Satellite operators could have greater flexibility to offer terrestrial broadband services as a result of a Notice of Proposed Rulemaking issued this week from the Federal Communications Commission. The NPRM, which focuses on 90 MHz of spectrum in three different satellite bands, aims to make it easier for satellite operators to use the spectrum to offer terrestrial broadband wireless service.
“We intend to modify our rules in a way that both expands terrestrial mobile broadband and ensures that America has a robust mobile satellite capability for rural areas and when disaster strikes,” said FCC Chairman Julius Genachowski in a statement.
The NPRM, which was triggered by a recommendation in the National Broadband Plan, would allow satellite operators to lease spectrum to other carriers who would provide the terrestrial portion of the link under the same regulations that currently apply to wireless terrestrial services. Currently such arrangements are more restricted and as a result satellite operators have not yet exercised their option to include a terrestrial component in their offerings. Currently Globalstar has a broadband terrestrial component in the works through a partnership with Open Range Communications. And SkyTerra was required to commit to adding a terrestrial component to its offering as a condition of its acquisition by Harbinger Capital.
The NPRM also seeks to eliminate certain restrictions on using satellite spectrum for terrestrial communications that are unique to the 2 GHz spectrum band. Along with the NPRM, the FCC issued a Notice of Inquiry seeking comment on other actions it might take to encourage the use of satellite spectrum for terrestrial use. One important action could be to allow spectrum holders to assign their spectrum to another party or to allow the FCC to auction it in exchange for a portion of the proceeds.

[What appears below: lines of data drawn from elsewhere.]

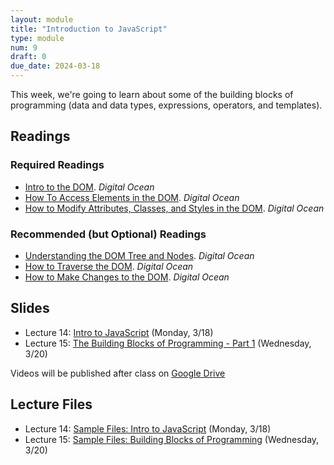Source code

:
 ```yaml
---
layout: module
title: "Introduction to JavaScript"
type: module
num: 9
draft: 0
due_date: 2024-03-18
---
```


This week, we're going to learn about some of the building blocks of programming (data and data types, expressions, operators, and templates).

## Readings

### Required Readings
* <a href="https://www.digitalocean.com/community/tutorials/introduction-to-the-dom" target="_blank">Intro to the DOM</a>. <em>Digital Ocean</em> 
* <a href="https://www.digitalocean.com/community/tutorials/how-to-access-elements-in-the-dom" target="_blank">How To Access Elements in the DOM</a>. <em>Digital Ocean</em>
* <a href="https://www.digitalocean.com/community/tutorials/how-to-modify-attributes-classes-and-styles-in-the-dom" target="_blank">How to Modify Attributes, Classes, and Styles in the DOM</a>. <em>Digital Ocean</em>

### Recommended (but Optional) Readings
* <a href="https://www.digitalocean.com/community/tutorials/understanding-the-dom-tree-and-nodes" target="_blank">Understanding the DOM Tree and Nodes</a>. <em>Digital Ocean</em> 
* <a href="https://www.digitalocean.com/community/tutorials/how-to-traverse-the-dom" target="_blank">How to Traverse the DOM</a>. <em>Digital Ocean</em>
* <a href="https://www.digitalocean.com/community/tutorials/how-to-make-changes-to-the-dom" target="_blank">How to Make Changes to the DOM</a>. <em>Digital Ocean</em>


## Slides
* Lecture 14: <a href="https://docs.google.com/presentation/d/1Ckz89TEvCpnIDuXSAHpeRl8d2G9sEOhsqWrb8h0YijE/edit?usp=sharing" target="_blank">Intro to JavaScript</a> (Monday, 3/18)
* Lecture 15: <a href="https://docs.google.com/presentation/d/1QFu699xr8htZuzZbKpT6ghuuUkqGNOU5oU7RP5uMYKc/edit?usp=sharing" target="_blank">The Building Blocks of Programming - Part 1</a> (Wednesday, 3/20)

Videos will be published after class on <a href="https://drive.google.com/drive/folders/1Ym8GBef1YiuwanRfXkqdD55_EpgE7c4E" target="_blank">Google Drive</a>

## Lecture Files
* Lecture 14: <a href="/spring2024/course-files/lectures/lecture14.zip">Sample Files: Intro to JavaScript</a> (Monday, 3/18)
* Lecture 15: <a href="/spring2024/course-files/lectures/lecture15.zip">Sample Files: Building Blocks of Programming</a> (Wednesday, 3/20)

Several operators—including SkyTerra, Globalstar and Iridium–currently offer satellite service in the L-Band and LEO band, two of the bands covered by the NPRM and NOI. The 2 GHz band, which includes two license-holders and is the third band covered by the NPRM and NOI, is a different story.
DBSD Satellite Services (formerly New ICO Satellite Services) launched a satellite but does not yet offer service and is in the process of emerging from bankruptcy. TerreStar Networks also has launched a satellite and has an agreement with AT&T for an integrated smartphone but has not yet launched service or built any terrestrial base stations.
Neither the new NPRM nor the new NOI mentions a suggestion previously made by the FCC that would have prevented AT&T and Verizon from operating the terrestrial portion of satellite-based networks.